◆ **LISTED ENTRIES**
######

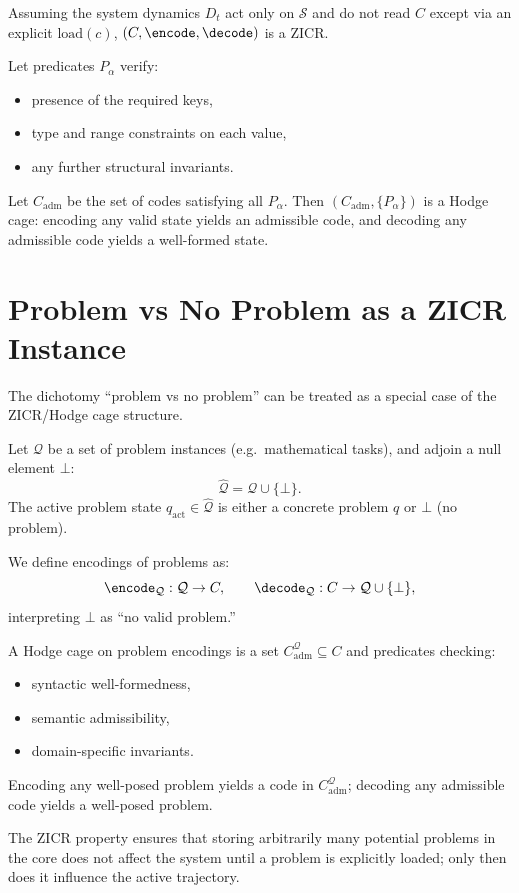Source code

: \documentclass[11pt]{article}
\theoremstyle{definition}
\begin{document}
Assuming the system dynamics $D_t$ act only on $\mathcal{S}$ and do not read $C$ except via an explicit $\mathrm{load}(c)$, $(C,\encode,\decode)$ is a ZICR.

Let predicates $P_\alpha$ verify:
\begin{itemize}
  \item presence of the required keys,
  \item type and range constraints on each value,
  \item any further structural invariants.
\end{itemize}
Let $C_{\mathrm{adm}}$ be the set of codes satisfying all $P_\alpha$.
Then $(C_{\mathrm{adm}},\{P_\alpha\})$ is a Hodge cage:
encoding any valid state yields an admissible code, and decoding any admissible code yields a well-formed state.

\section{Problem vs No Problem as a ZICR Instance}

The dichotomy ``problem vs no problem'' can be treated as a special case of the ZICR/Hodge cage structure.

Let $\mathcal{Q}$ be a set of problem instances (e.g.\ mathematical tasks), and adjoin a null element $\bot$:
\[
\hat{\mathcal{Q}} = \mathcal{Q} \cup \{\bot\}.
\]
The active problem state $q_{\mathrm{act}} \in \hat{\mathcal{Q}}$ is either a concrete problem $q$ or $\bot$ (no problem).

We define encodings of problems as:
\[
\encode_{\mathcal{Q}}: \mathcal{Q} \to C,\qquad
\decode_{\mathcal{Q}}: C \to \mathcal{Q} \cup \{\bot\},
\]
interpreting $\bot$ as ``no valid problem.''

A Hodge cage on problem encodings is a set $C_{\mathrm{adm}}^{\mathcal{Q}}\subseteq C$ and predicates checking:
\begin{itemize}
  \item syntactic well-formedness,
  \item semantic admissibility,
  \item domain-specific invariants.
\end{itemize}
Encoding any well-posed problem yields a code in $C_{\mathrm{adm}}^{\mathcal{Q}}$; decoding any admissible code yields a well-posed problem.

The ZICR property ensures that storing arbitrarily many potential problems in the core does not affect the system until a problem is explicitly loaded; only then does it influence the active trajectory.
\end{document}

######

◆ **INSTRUCTIONS FOR THE TASK**
Tell how many lines of the material above contain the word "Hodge", giving only the number.

◆ **RESPONSE FOR THIS EXERCISE**
3